> What is needed:
Up to and including the line with "# Vars setup", restate every line of the records below word for word, from the first line on, leaving out the pictures.

> Input material:
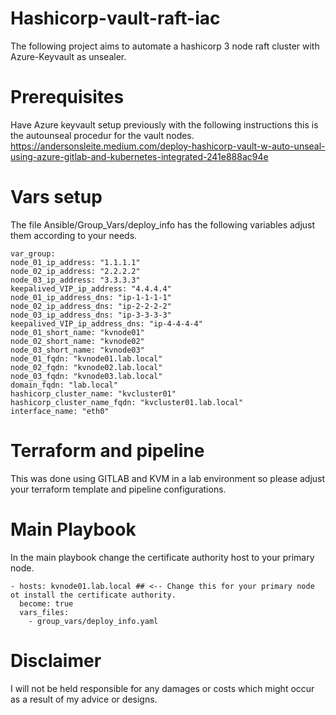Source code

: # Hashicorp-vault-raft-iac

The following project aims to automate a hashicorp 3 node raft cluster with Azure-Keyvault as unsealer.

# Prerequisites

Have Azure keyvault setup previously with the following instructions this is the autounseal procedur for the vault nodes.
https://andersonsleite.medium.com/deploy-hashicorp-vault-w-auto-unseal-using-azure-gitlab-and-kubernetes-integrated-241e888ac94e

# Vars setup

The file Ansible/Group_Vars/deploy_info has the following variables adjust them according to your needs.

    var_group:    
    node_01_ip_address: "1.1.1.1"
    node_02_ip_address: "2.2.2.2"
    node_03_ip_address: "3.3.3.3"
    keepalived_VIP_ip_address: "4.4.4.4"
    node_01_ip_address_dns: "ip-1-1-1-1"
    node_02_ip_address_dns: "ip-2-2-2-2"
    node_03_ip_address_dns: "ip-3-3-3-3"
    keepalived_VIP_ip_address_dns: "ip-4-4-4-4"
    node_01_short_name: "kvnode01"
    node_02_short_name: "kvnode02"
    node_03_short_name: "kvnode03"
    node_01_fqdn: "kvnode01.lab.local"
    node_02_fqdn: "kvnode02.lab.local"
    node_03_fqdn: "kvnode03.lab.local"
    domain_fqdn: "lab.local"
    hashicorp_cluster_name: "kvcluster01"
    hashicorp_cluster_name_fqdn: "kvcluster01.lab.local"
    interface_name: "eth0"

# Terraform and pipeline

This was done using GITLAB and KVM in a lab environment so please adjust your terraform template and pipeline configurations.

# Main Playbook

In the main playbook change the certificate authority host to your primary node.

    - hosts: kvnode01.lab.local ## <-- Change this for your primary node ot install the certificate authority.
      become: true
      vars_files:
        - group_vars/deploy_info.yaml

# Disclaimer

I will not be held responsible for any damages or costs which might occur as a result of my advice or designs.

> Response to this task:
Source code

: # Hashicorp-vault-raft-iac

The following project aims to automate a hashicorp 3 node raft cluster with Azure-Keyvault as unsealer.

# Prerequisites

Have Azure keyvault setup previously with the following instructions this is the autounseal procedur for the vault nodes.
https://andersonsleite.medium.com/deploy-hashicorp-vault-w-auto-unseal-using-azure-gitlab-and-kubernetes-integrated-241e888ac94e

# Vars setup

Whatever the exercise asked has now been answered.